Gli Autori propongono un’azione artistica condivisa e inedita, un atto unico che comprende diversi gesti pittorici e cromatismi vibranti di due amici nella vita, all’insegna della libertà espressiva per dare forma e colori a un processo di scambio empatico, perdendo la cognizione del tempo e dello spazio, sospinti da quell’invisibile e misterioso accordo basato sulla percezione del vedere e l’attitudine al creare combinazioni di nuovi paesaggi, senza sapere quali, che sfumano i confini tra il tangibile e l’intangibile.
Dal loro fare condiviso sono emerse inattese corrispondenze tra le pennellate ad olio incisive di matrice “espressionista-astratta” di Faccini e i segni “mironiani” a tecnica mista di Viola, risolte in contrappunti compositivi di linee orizzontali e verticali, sospesi intrecci tra figurazione e astrazione con evocazioni di paesaggi possibili.

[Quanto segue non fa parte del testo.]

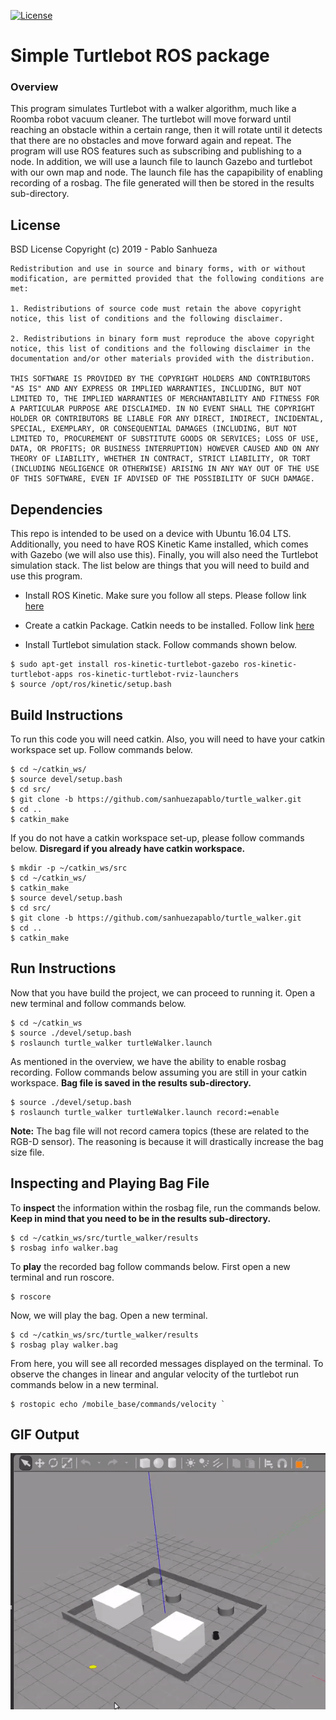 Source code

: [![License](https://img.shields.io/badge/License-BSD%202--Clause-orange.svg)](https://opensource.org/licenses/BSD-2-Clause)

# Simple Turtlebot ROS package #

### Overview

This program simulates Turtlebot with a walker algorithm, much like a Roomba robot vacuum cleaner. The turtlebot will move forward until reaching an obstacle within a certain range, then it will rotate until it detects that there are no obstacles and move forward again and repeat. The program will use ROS features such as subscribing and publishing to a node. In addition, we will use a launch file to launch Gazebo and turtlebot with our own map and node. The launch file has the capapibility of enabling recording of a rosbag. The file generated will then be stored in the results sub-directory. 


## License

BSD License
Copyright (c) 2019 - Pablo Sanhueza

```
Redistribution and use in source and binary forms, with or without modification, are permitted provided that the following conditions are met:

1. Redistributions of source code must retain the above copyright notice, this list of conditions and the following disclaimer.

2. Redistributions in binary form must reproduce the above copyright notice, this list of conditions and the following disclaimer in the documentation and/or other materials provided with the distribution.

THIS SOFTWARE IS PROVIDED BY THE COPYRIGHT HOLDERS AND CONTRIBUTORS "AS IS" AND ANY EXPRESS OR IMPLIED WARRANTIES, INCLUDING, BUT NOT LIMITED TO, THE IMPLIED WARRANTIES OF MERCHANTABILITY AND FITNESS FOR A PARTICULAR PURPOSE ARE DISCLAIMED. IN NO EVENT SHALL THE COPYRIGHT HOLDER OR CONTRIBUTORS BE LIABLE FOR ANY DIRECT, INDIRECT, INCIDENTAL, SPECIAL, EXEMPLARY, OR CONSEQUENTIAL DAMAGES (INCLUDING, BUT NOT LIMITED TO, PROCUREMENT OF SUBSTITUTE GOODS OR SERVICES; LOSS OF USE, DATA, OR PROFITS; OR BUSINESS INTERRUPTION) HOWEVER CAUSED AND ON ANY THEORY OF LIABILITY, WHETHER IN CONTRACT, STRICT LIABILITY, OR TORT (INCLUDING NEGLIGENCE OR OTHERWISE) ARISING IN ANY WAY OUT OF THE USE OF THIS SOFTWARE, EVEN IF ADVISED OF THE POSSIBILITY OF SUCH DAMAGE.
```

## Dependencies

This repo is intended to be used on a device with Ubuntu 16.04 LTS. Additionally, you need to have ROS Kinetic Kame installed, which comes with Gazebo (we will also use this). Finally, you will also need the Turtlebot simulation stack. The list below are things that you will need to build and use this program.

- Install ROS Kinetic. Make sure you follow all steps. Please follow link [here](http://wiki.ros.org/kinetic/Installation/Ubuntu)

- Create a catkin Package. Catkin needs to be installed. Follow link [here](http://wiki.ros.org/catkin)

- Install Turtlebot simulation stack. Follow commands shown below.

```
$ sudo apt-get install ros-kinetic-turtlebot-gazebo ros-kinetic-turtlebot-apps ros-kinetic-turtlebot-rviz-launchers
$ source /opt/ros/kinetic/setup.bash
```

## Build Instructions

To run this code you will need catkin. Also, you will need to have your catkin workspace set up. Follow commands below.

```
$ cd ~/catkin_ws/
$ source devel/setup.bash
$ cd src/
$ git clone -b https://github.com/sanhuezapablo/turtle_walker.git
$ cd ..
$ catkin_make
```

If you do not have a catkin workspace set-up, please follow commands below. **Disregard if you already have catkin workspace.**
```
$ mkdir -p ~/catkin_ws/src
$ cd ~/catkin_ws/
$ catkin_make
$ source devel/setup.bash
$ cd src/
$ git clone -b https://github.com/sanhuezapablo/turtle_walker.git
$ cd ..
$ catkin_make
```

## Run Instructions

Now that you have build the project, we can proceed to running it. Open a new terminal and follow commands below.

```
$ cd ~/catkin_ws
$ source ./devel/setup.bash
$ roslaunch turtle_walker turtleWalker.launch
```

As mentioned in the overview, we have the ability to enable rosbag recording. Follow commands below assuming you are still in your catkin workspace. **Bag file is saved in the results sub-directory.**

```
$ source ./devel/setup.bash
$ roslaunch turtle_walker turtleWalker.launch record:=enable
```

**Note:** The bag file will not record camera topics (these are related to the RGB-D sensor). The reasoning is because it will drastically increase the bag size file. 


## Inspecting and Playing Bag File

To **inspect** the information within the rosbag file, run the commands below. **Keep in mind that you need to be in the results sub-directory.**

```
$ cd ~/catkin_ws/src/turtle_walker/results
$ rosbag info walker.bag
```

To **play** the recorded bag follow commands below. First open a new terminal and run roscore.

```
$ roscore
```

Now, we will play the bag. Open a new terminal.


```
$ cd ~/catkin_ws/src/turtle_walker/results
$ rosbag play walker.bag
```

From here, you will see all recorded messages displayed on the terminal. To observe the changes in linear and angular velocity of the turtlebot run commands below in a new terminal.

```
$ rostopic echo /mobile_base/commands/velocity `
```


## GIF Output

![](results/turtle_walker_output.gif)
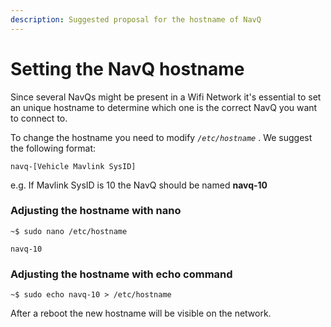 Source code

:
 ```yaml
---
description: Suggested proposal for the hostname of NavQ
---
```


# Setting the NavQ hostname



Since several NavQs might be present in a Wifi Network it's essential to set an unique hostname to determine which one is the correct NavQ you want to connect to.

To change the hostname you need to modify _`/etc/hostname`_ . We suggest the following format:

```text
navq-[Vehicle Mavlink SysID]
```

e.g. If Mavlink SysID is 10 the NavQ should be named **navq-10**

### **Adjusting the hostname with nano**

```text
~$ sudo nano /etc/hostname
```

```text
navq-10
```

### Adjusting the hostname with echo command

```text
~$ sudo echo navq-10 > /etc/hostname
```

After a reboot the new hostname will be visible on the network.

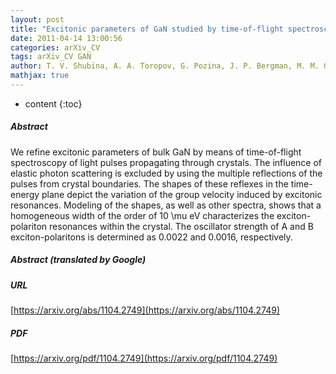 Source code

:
 ```yaml
---
layout: post
title: "Excitonic parameters of GaN studied by time-of-flight spectroscopy"
date: 2011-04-14 13:00:56
categories: arXiv_CV
tags: arXiv_CV GAN
author: T. V. Shubina, A. A. Toropov, G. Pozina, J. P. Bergman, M. M. Glazov, N. A. Gippius, P. Disseix, J. Leymarie, B. Gil, B. Monemar
mathjax: true
---
```


* content
{:toc}

##### Abstract
We refine excitonic parameters of bulk GaN by means of time-of-flight spectroscopy of light pulses propagating through crystals. The influence of elastic photon scattering is excluded by using the multiple reflections of the pulses from crystal boundaries. The shapes of these reflexes in the time-energy plane depict the variation of the group velocity induced by excitonic resonances. Modeling of the shapes, as well as other spectra, shows that a homogeneous width of the order of 10 \mu eV characterizes the exciton-polariton resonances within the crystal. The oscillator strength of A and B exciton-polaritons is determined as 0.0022 and 0.0016, respectively.

##### Abstract (translated by Google)


##### URL
[https://arxiv.org/abs/1104.2749](https://arxiv.org/abs/1104.2749)

##### PDF
[https://arxiv.org/pdf/1104.2749](https://arxiv.org/pdf/1104.2749)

Li unisce la passione per il disegno e l’autentica necessità istintiva di esprimersi attraverso il colore: un moto liberatorio della psiche per dare valore all’arte dell’incontro e una riappropriazione di uno spazio emozionale attraverso il colore-gesto che si fa materia dell’arte, come testimonia Prima Traccia dipinta a quattro mani da personalità diverse, unite dal coraggio di condividere qualcosa di unico e irripetibile nel rispetto dell’identità e stile personale che ciascuno esprime in occasione di questa esperienza sensoriale tra materia e colore in cui tracce cromatiche “danzano” in una affascinate sequenza dinamica.
Il percorso espositivo si snoda in due sale della Fondazione Rodolfo Viola a Milano, in Corso San Gottardo 19, sede della collezione permanente e atelier del pittore astratto-lirico, dal timbro luministico, dove l’interdisciplinarietà e lo spirito inclusivo delle arti visive trovano un luogo di dialogo e corrispondenze tra tecniche e linguaggi differenti. E qui, nel cuore del Naviglio, Massimo e Serena hanno materializzato una concezione di pittura condivisa e dinamica, non soltanto su tela ma anche nella modalità dell’allestimento delle sale, dove hanno “accordato” opere da loro selezionate in funzione del luogo, utilizzando le pareti come una tela e i quadri al posto dei colori, tracciando tra uno spazio vuoto e uno pieno, un ideale spartito musicale. Questa sinergica cre-action dimostra che il “saper fare” insieme, da intendere come ricerca di armonia e fatto conoscitivo della psiche, è un segno vitalistico dell’arte contemporanea contro le derive narcisistiche dell’ego.
Gli Autori, sospesi tra post-modernità e intenzionalità di un seducente corpo a corpo pittorico, condividono accordi cromatici e contrappunti segnici tra linee vorticose e macchie in costante divenire.
Sei opere di Faccini e dodici di Viola, aprono il nostro sguardo a connessioni sul rapporto tra ideazione e manualità. In questa mostra la pittura attiva spazi del colore che si fa strumento metaforico di configurazione di una esperienza di armonia, nella bellezza del gesto condiviso. è un atto unico in due tempi, prima sulla tela e poi nelle sale della Fondazione Rodolfo Viola dove, in maniera intimistica, compaiono mondi soggettivi e paesaggi cromatici come dono reciproco e simbolo di connessione spirituale, ciascuno nel rispetto delle proprie soggettività.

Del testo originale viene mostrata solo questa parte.